No teníamos nada y lo teníamos todo. Pobres eran nuestros calzados y nuestros vestidos. En casa, a la hora de comer, sólo se estilaba la olla al mediodía y, por la noche, el ajo de patatas. Como pequeños hombrecitos, echábamos una mano en las muchas faenas que demandaba una sociedad eminentemente campesina. Nos sentíamos queridos y educados por toda la comunidad, que sobre todo nos enseñaba a respetar a nuestros mayores y generaba los oportunos mecanismos para limar las crisis y roces intervecinales. Cada año, esta comunidad renovaba cíclicamente sus fiestas invernales, en las que participaba la globalidad de los vecinos, afianzándose, así, raíces comunes y vínculos de solidaridad ante lo que podría venir de fuera, siempre desconocido y, tal vez, agresivo.

XPERO AQUELLAx alegría de la escasez, aquel realismo mágico que se metía por nuestros poros, aquellas navidades de antaño..., ¡qué poco se parecen a las que hoy nos dictan los grandes almacenes y el feroz individualismo que emana de la insolidaria corriente neoliberal! Hoy lo tenemos todo y no tenemos nada. Nuestros hijos, arrastrados por las nuevas tecnologías, por un mundo robótico y cibernético, totalmente opuesto al realismo mágico, empiezan a mostrarse insensibles ante aquellos posos maravillosos de nuestras infancias. Ahora tienen juguetes todo el año (y se aburren como ostras); comen a todas horas golosinas y su dieta nutricional es variadísima (y hay adolescentes que caen en la anorexia, o la obesidad infantil produce indeseados males); poseen innumerables prendas de vestir (y exigen todavía ropas de marca); prefieren tener los pies yertos en los garitos donde tienen sus peñas y donde escuchan música enlatada, que el sano frío que rezuman los templos o las corralas donde se celebran los ritos navideños...
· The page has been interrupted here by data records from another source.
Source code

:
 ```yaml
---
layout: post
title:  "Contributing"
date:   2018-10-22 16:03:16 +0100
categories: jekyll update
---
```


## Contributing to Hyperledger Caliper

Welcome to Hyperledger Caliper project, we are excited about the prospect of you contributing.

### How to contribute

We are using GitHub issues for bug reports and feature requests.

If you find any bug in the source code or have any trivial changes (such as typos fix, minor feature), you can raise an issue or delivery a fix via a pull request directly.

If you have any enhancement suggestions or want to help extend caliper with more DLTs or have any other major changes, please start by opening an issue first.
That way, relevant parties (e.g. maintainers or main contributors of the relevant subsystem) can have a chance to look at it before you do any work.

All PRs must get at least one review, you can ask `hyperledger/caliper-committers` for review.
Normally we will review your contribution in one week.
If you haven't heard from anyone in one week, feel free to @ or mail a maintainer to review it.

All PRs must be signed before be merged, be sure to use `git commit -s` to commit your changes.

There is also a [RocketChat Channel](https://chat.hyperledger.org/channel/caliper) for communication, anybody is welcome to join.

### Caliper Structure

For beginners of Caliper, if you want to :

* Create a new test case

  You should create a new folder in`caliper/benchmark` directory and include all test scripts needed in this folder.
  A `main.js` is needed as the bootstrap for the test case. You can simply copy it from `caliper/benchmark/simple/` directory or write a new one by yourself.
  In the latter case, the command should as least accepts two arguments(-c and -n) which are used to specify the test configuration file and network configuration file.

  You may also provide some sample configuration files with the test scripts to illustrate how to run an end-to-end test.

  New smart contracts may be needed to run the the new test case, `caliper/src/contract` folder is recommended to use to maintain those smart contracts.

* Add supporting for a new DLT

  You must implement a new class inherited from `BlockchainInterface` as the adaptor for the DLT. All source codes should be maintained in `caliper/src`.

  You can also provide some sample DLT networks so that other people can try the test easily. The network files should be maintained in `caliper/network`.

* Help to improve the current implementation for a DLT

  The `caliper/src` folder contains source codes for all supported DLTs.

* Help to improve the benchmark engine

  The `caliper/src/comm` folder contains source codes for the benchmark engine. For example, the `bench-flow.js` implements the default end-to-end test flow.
Y si, por un casual, les aconsejas para que rompan su tedio, sus tendenciosas inercias y llenen sus profundos vacíos, te llaman carroza . Y puede que hasta te insulten y amenacen, como le ocurrió a este servidor una reciente Nochevieja, al reprender a unos jovenzuelos que se dedicaban a estrellar contra el pavimento de una plaza un montón de botellas de cava (costumbre ésta, por cierto, que ya es de obligada práctica en cuanto el personal se traga las uvas, sin que las autoridades muevan un dedo para cortar tan vandálicos actos). No admiten consejos nuestros hijos, que limen, en parte, la infelicidad que les acosa. Penoso es el admitir que la sociedad del bien-estar fulmine a la sociedad del bien-ser. ¡Qué triste es que nuestros hijos quieran ser adultos antes de tiempo y se les niegue el irisado encandilamiento del realismo mágico!